Source texts of formatted documents:
==============================

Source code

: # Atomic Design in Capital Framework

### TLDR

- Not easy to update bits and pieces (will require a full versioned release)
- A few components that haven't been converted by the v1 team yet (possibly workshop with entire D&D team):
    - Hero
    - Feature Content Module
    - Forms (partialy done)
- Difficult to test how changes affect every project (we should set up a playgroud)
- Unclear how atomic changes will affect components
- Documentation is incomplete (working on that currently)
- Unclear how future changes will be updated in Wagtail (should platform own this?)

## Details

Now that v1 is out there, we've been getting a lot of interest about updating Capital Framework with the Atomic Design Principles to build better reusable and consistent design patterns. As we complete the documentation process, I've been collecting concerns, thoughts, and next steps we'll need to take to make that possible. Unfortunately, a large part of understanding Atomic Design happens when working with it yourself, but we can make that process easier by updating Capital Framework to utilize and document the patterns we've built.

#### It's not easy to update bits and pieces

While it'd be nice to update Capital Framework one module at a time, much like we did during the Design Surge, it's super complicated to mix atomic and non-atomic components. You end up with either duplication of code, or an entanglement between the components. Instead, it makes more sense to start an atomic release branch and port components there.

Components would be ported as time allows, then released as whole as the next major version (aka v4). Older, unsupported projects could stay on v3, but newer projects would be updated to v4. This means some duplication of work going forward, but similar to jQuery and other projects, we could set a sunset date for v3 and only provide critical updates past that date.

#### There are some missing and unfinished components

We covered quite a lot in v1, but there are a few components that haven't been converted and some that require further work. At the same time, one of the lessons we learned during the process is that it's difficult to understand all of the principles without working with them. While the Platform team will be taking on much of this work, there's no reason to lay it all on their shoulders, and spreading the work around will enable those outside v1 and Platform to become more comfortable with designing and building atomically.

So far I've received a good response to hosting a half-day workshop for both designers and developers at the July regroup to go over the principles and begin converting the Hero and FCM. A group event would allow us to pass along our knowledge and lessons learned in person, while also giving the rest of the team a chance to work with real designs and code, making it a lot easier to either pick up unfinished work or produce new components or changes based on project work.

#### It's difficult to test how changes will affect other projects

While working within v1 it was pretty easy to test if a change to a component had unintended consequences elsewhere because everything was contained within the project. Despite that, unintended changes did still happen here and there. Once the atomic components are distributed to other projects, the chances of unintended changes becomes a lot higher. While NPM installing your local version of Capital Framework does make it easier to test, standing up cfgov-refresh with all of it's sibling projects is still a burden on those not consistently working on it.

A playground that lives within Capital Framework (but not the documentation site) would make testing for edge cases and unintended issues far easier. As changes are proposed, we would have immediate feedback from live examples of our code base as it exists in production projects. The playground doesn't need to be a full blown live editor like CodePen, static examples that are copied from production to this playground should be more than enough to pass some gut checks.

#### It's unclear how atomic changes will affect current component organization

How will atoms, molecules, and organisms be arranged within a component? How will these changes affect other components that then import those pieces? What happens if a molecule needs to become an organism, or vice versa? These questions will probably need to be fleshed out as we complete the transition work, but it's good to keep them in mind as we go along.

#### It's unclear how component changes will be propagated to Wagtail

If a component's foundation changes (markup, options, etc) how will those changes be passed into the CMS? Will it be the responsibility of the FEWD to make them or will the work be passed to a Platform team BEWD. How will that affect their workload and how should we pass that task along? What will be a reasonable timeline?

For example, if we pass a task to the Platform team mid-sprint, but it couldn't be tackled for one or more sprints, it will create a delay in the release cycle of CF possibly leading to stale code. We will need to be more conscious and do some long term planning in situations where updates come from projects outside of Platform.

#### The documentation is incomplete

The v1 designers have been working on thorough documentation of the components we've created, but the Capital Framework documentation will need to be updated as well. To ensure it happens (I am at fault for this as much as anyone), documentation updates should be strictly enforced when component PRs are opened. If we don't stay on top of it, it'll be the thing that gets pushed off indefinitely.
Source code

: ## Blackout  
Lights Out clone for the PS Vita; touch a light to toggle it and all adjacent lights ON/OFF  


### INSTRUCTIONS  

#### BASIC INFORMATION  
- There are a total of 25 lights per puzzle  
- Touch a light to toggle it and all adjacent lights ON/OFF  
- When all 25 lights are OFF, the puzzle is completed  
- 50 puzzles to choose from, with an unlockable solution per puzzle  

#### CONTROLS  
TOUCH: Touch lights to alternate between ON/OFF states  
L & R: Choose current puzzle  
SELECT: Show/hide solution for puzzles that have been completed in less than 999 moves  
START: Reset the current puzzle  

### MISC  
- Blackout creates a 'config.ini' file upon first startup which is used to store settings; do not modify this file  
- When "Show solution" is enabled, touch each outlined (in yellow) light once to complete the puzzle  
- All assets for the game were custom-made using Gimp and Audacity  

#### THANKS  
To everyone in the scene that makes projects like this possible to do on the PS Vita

==============================

What is being asked:
Would you output every record above exactly as it stands?

Result for this exercise:
Source code

: # Atomic Design in Capital Framework

### TLDR

- Not easy to update bits and pieces (will require a full versioned release)
- A few components that haven't been converted by the v1 team yet (possibly workshop with entire D&D team):
    - Hero
    - Feature Content Module
    - Forms (partialy done)
- Difficult to test how changes affect every project (we should set up a playgroud)
- Unclear how atomic changes will affect components
- Documentation is incomplete (working on that currently)
- Unclear how future changes will be updated in Wagtail (should platform own this?)

## Details

Now that v1 is out there, we've been getting a lot of interest about updating Capital Framework with the Atomic Design Principles to build better reusable and consistent design patterns. As we complete the documentation process, I've been collecting concerns, thoughts, and next steps we'll need to take to make that possible. Unfortunately, a large part of understanding Atomic Design happens when working with it yourself, but we can make that process easier by updating Capital Framework to utilize and document the patterns we've built.

#### It's not easy to update bits and pieces

While it'd be nice to update Capital Framework one module at a time, much like we did during the Design Surge, it's super complicated to mix atomic and non-atomic components. You end up with either duplication of code, or an entanglement between the components. Instead, it makes more sense to start an atomic release branch and port components there.

Components would be ported as time allows, then released as whole as the next major version (aka v4). Older, unsupported projects could stay on v3, but newer projects would be updated to v4. This means some duplication of work going forward, but similar to jQuery and other projects, we could set a sunset date for v3 and only provide critical updates past that date.

#### There are some missing and unfinished components

We covered quite a lot in v1, but there are a few components that haven't been converted and some that require further work. At the same time, one of the lessons we learned during the process is that it's difficult to understand all of the principles without working with them. While the Platform team will be taking on much of this work, there's no reason to lay it all on their shoulders, and spreading the work around will enable those outside v1 and Platform to become more comfortable with designing and building atomically.

So far I've received a good response to hosting a half-day workshop for both designers and developers at the July regroup to go over the principles and begin converting the Hero and FCM. A group event would allow us to pass along our knowledge and lessons learned in person, while also giving the rest of the team a chance to work with real designs and code, making it a lot easier to either pick up unfinished work or produce new components or changes based on project work.

#### It's difficult to test how changes will affect other projects

While working within v1 it was pretty easy to test if a change to a component had unintended consequences elsewhere because everything was contained within the project. Despite that, unintended changes did still happen here and there. Once the atomic components are distributed to other projects, the chances of unintended changes becomes a lot higher. While NPM installing your local version of Capital Framework does make it easier to test, standing up cfgov-refresh with all of it's sibling projects is still a burden on those not consistently working on it.

A playground that lives within Capital Framework (but not the documentation site) would make testing for edge cases and unintended issues far easier. As changes are proposed, we would have immediate feedback from live examples of our code base as it exists in production projects. The playground doesn't need to be a full blown live editor like CodePen, static examples that are copied from production to this playground should be more than enough to pass some gut checks.

#### It's unclear how atomic changes will affect current component organization

How will atoms, molecules, and organisms be arranged within a component? How will these changes affect other components that then import those pieces? What happens if a molecule needs to become an organism, or vice versa? These questions will probably need to be fleshed out as we complete the transition work, but it's good to keep them in mind as we go along.

#### It's unclear how component changes will be propagated to Wagtail

If a component's foundation changes (markup, options, etc) how will those changes be passed into the CMS? Will it be the responsibility of the FEWD to make them or will the work be passed to a Platform team BEWD. How will that affect their workload and how should we pass that task along? What will be a reasonable timeline?

For example, if we pass a task to the Platform team mid-sprint, but it couldn't be tackled for one or more sprints, it will create a delay in the release cycle of CF possibly leading to stale code. We will need to be more conscious and do some long term planning in situations where updates come from projects outside of Platform.

#### The documentation is incomplete

The v1 designers have been working on thorough documentation of the components we've created, but the Capital Framework documentation will need to be updated as well. To ensure it happens (I am at fault for this as much as anyone), documentation updates should be strictly enforced when component PRs are opened. If we don't stay on top of it, it'll be the thing that gets pushed off indefinitely.
Source code

: ## Blackout  
Lights Out clone for the PS Vita; touch a light to toggle it and all adjacent lights ON/OFF  


### INSTRUCTIONS  

#### BASIC INFORMATION  
- There are a total of 25 lights per puzzle  
- Touch a light to toggle it and all adjacent lights ON/OFF  
- When all 25 lights are OFF, the puzzle is completed  
- 50 puzzles to choose from, with an unlockable solution per puzzle  

#### CONTROLS  
TOUCH: Touch lights to alternate between ON/OFF states  
L & R: Choose current puzzle  
SELECT: Show/hide solution for puzzles that have been completed in less than 999 moves  
START: Reset the current puzzle  

### MISC  
- Blackout creates a 'config.ini' file upon first startup which is used to store settings; do not modify this file  
- When "Show solution" is enabled, touch each outlined (in yellow) light once to complete the puzzle  
- All assets for the game were custom-made using Gimp and Audacity  

#### THANKS  
To everyone in the scene that makes projects like this possible to do on the PS Vita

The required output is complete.